How Will We Emerge?

I recently observed a horrible display of ego and lack of professionalism by an older architect in a leadership role.  Maybe they were having a bad day, nevertheless the experience was eye-opening.  It made me wonder, will my generation rise above this behavior?

The generation I’m referring to is those who probably got one year of work before the recession hit to those about to graduate from school. We are a unique group because the recession has hit us while we are young in our careers.  We’ve had to face hard, hard times early on and because of this timeline our ‘survival tactics’ are bound to become ingrained in our work ethic and professional memory.  The determination, creativity, and faith we exercise now to stay in the industry and fulfill our architectural dreams will define us.

But will all of us emerge as open-minded, collaborative professionals? I don’t think so. Some people will grow into being close-minded, tight-fisted persons, if they aren’t already.  I have met a few of these types.

  • An architect so bitter about being laid-off she would speak badly about her former firm any chance she got.
  • Another young architect got a job at an engineering firm then he griped about it not being ideal to his roommate, an architectural intern desperately looking for work.
  •  And I could go on and on.  I’m sure you could too.

Do these people think they only are going to survive by being negative and cut-throat? By being insensitive and backstabbing?  Keep on squeezing that rock, I’m sure you’ll get water out of it eventually!

At last year’s AIA Colorado Practice & Design Conference, I attended a workshop by Kevin Knebl.  He’s a Social Media Whiz and was giving a talk on the powers of the social media of Twitter and LinkedIn.  His presentation was particularly tuned to how to use these tools to build one’s professional network. One thing he said that stands out in my mind was “All things being equal, people hire people they like.  All things not being equal, people still hire people they like.” A Dale Carnegie disciple, Kevin’s optimism and kindness were infectious.

It’s not an “okay let me just get through this then I’ll be able to focus on it” sort of thing.  The young professionals standing out in our community are those that are committing themselves to positive professionalism now and are emerging as the bright future of the profession.

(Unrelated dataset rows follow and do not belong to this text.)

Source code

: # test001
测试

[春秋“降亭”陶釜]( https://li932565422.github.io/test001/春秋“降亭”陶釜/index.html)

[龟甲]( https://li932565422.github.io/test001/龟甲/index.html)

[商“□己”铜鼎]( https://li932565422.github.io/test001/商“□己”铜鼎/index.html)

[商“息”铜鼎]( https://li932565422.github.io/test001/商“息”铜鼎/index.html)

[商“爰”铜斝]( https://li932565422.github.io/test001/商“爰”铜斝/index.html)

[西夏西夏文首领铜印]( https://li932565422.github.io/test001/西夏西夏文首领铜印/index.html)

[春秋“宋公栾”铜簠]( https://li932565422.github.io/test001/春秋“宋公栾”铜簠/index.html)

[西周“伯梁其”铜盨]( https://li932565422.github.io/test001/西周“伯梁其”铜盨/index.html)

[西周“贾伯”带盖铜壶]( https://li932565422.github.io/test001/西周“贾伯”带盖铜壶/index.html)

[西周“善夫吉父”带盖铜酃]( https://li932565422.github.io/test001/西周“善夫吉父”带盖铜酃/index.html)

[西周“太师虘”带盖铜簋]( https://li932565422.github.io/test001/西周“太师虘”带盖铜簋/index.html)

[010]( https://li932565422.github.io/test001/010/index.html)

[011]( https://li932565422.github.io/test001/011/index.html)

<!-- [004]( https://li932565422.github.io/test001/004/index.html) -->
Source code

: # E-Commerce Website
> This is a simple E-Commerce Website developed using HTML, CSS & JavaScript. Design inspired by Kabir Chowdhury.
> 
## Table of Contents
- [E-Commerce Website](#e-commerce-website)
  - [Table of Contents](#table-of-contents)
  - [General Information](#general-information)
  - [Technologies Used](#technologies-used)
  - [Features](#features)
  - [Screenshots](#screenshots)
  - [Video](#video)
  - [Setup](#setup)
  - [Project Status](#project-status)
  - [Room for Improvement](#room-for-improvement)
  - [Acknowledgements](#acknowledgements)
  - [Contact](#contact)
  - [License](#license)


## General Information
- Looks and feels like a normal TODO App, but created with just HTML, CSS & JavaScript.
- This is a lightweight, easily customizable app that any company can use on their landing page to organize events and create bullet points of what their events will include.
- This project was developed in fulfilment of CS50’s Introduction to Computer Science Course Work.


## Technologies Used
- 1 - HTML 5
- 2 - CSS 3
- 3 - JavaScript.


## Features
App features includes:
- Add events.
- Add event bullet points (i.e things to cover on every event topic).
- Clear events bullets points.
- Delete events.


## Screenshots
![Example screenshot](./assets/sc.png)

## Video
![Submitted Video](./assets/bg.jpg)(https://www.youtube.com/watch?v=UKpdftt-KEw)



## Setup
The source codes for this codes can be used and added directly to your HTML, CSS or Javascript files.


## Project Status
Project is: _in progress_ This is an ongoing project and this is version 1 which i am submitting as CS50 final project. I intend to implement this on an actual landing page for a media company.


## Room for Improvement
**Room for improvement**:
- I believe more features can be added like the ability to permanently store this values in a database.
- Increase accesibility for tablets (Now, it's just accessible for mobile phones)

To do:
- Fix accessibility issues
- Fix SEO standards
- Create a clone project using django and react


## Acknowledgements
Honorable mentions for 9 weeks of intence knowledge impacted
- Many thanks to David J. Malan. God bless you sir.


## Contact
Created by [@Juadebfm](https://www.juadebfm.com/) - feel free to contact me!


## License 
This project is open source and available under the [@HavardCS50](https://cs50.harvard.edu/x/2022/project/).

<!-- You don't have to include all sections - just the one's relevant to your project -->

I have had the fortune of finding great young collaborators as my fellow contributors to this blog.  They work hard, no doubt, and they have a personal drive to give back through writing.  With our common passions we have developed into a team that is respectful and collaborative. Through my AIA and Women In Design groups I have also met brilliant professionals who maintain composure, fairness, and constantly advocate the value of each person’s opinion.

So with the obstacles we have overcome and the blessings we have been provided, how will we emerge? Paying forward the obstacles or the blessings?

6 thoughts on “How Will We Emerge?

  1. I like the thought…
    I do hope that current and young architects realize the the construction sector is going to be a flip-side of the building boom. Banks not giving money….will slow the new building. And for that matter, the building boom was ridiculous. Alot of shabby design and construction went up and is now being torn down due to inefficiencies and ill repair…

  2. When drumming up biz I use that Kneble quote more than any other, although I remember it as “all things being equal”. great post Meg!

  3. Thanks for your kind post, Megan! Here’s the original quote: “All things being equal, people will do business with and refer business to people who they know, like, and trust.” And yes, I did modify it as you mentioned.

    The originator of that quote is Bob Burg (, who is my friend and the best networking teacher and mentor in the world. Yeah….he’s that good.

    We become like the people we associate with and you’re smart to associate with folks who are caring, compassionate professionals. Isn’t it amazing that some folks lose the quality of caring and kindness that they had when they were younger? I believe that caring and becoming successful in business are not mutually exclusive. They actually go together beautifully.

    You’re a blessing to folks in your work and personal life. As Billy Joel says, “Don’t go changing…..” 🙂

  4. Great article, Megan! And, Kevin, thank you so much for the credit of the full quote. You are a shining example of a person whom everyone knows, likes and trusts. You bring value to every relationship and transaction in which you are involved. Thanks again, Megan and Kevin!

  5. Thanks Kevin & Bob for your comments! I’m so glad you like the post. And thank you both for doing what you do, inspiring the good in others.